**Entries shown:**
□ □ □

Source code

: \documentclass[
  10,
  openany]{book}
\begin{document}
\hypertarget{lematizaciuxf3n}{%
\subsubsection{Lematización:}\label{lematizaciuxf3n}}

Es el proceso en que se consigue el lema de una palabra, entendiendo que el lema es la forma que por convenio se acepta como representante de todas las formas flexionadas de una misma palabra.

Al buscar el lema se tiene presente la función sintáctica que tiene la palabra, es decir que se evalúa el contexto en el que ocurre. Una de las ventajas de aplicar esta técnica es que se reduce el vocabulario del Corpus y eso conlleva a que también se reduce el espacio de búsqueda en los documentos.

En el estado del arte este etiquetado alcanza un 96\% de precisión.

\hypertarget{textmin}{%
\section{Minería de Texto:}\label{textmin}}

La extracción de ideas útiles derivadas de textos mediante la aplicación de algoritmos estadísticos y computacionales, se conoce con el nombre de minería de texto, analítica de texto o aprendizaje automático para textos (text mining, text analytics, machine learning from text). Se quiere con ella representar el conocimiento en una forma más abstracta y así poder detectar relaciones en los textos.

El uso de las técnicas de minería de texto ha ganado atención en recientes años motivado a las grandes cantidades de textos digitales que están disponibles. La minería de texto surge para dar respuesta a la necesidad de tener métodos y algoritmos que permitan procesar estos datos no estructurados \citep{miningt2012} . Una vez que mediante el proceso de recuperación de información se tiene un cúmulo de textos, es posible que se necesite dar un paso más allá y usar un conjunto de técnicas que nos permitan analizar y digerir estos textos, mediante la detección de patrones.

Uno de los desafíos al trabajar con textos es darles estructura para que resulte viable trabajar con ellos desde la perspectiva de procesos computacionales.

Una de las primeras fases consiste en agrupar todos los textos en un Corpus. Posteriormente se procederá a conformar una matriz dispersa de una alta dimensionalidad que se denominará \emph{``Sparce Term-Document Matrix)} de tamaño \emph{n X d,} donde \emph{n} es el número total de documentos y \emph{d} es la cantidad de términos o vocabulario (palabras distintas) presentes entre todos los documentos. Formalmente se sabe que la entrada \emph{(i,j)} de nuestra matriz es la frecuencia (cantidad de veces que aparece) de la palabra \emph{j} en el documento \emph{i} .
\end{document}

□ □ □

**What the task requires:** Here, the records must be output exactly and in full.

**Finished task:**
Source code

: \documentclass[
  10,
  openany]{book}
\begin{document}
\hypertarget{lematizaciuxf3n}{%
\subsubsection{Lematización:}\label{lematizaciuxf3n}}

Es el proceso en que se consigue el lema de una palabra, entendiendo que el lema es la forma que por convenio se acepta como representante de todas las formas flexionadas de una misma palabra.

Al buscar el lema se tiene presente la función sintáctica que tiene la palabra, es decir que se evalúa el contexto en el que ocurre. Una de las ventajas de aplicar esta técnica es que se reduce el vocabulario del Corpus y eso conlleva a que también se reduce el espacio de búsqueda en los documentos.

En el estado del arte este etiquetado alcanza un 96\% de precisión.

\hypertarget{textmin}{%
\section{Minería de Texto:}\label{textmin}}

La extracción de ideas útiles derivadas de textos mediante la aplicación de algoritmos estadísticos y computacionales, se conoce con el nombre de minería de texto, analítica de texto o aprendizaje automático para textos (text mining, text analytics, machine learning from text). Se quiere con ella representar el conocimiento en una forma más abstracta y así poder detectar relaciones en los textos.

El uso de las técnicas de minería de texto ha ganado atención en recientes años motivado a las grandes cantidades de textos digitales que están disponibles. La minería de texto surge para dar respuesta a la necesidad de tener métodos y algoritmos que permitan procesar estos datos no estructurados \citep{miningt2012} . Una vez que mediante el proceso de recuperación de información se tiene un cúmulo de textos, es posible que se necesite dar un paso más allá y usar un conjunto de técnicas que nos permitan analizar y digerir estos textos, mediante la detección de patrones.

Uno de los desafíos al trabajar con textos es darles estructura para que resulte viable trabajar con ellos desde la perspectiva de procesos computacionales.

Una de las primeras fases consiste en agrupar todos los textos en un Corpus. Posteriormente se procederá a conformar una matriz dispersa de una alta dimensionalidad que se denominará \emph{``Sparce Term-Document Matrix)} de tamaño \emph{n X d,} donde \emph{n} es el número total de documentos y \emph{d} es la cantidad de términos o vocabulario (palabras distintas) presentes entre todos los documentos. Formalmente se sabe que la entrada \emph{(i,j)} de nuestra matriz es la frecuencia (cantidad de veces que aparece) de la palabra \emph{j} en el documento \emph{i} .
\end{document}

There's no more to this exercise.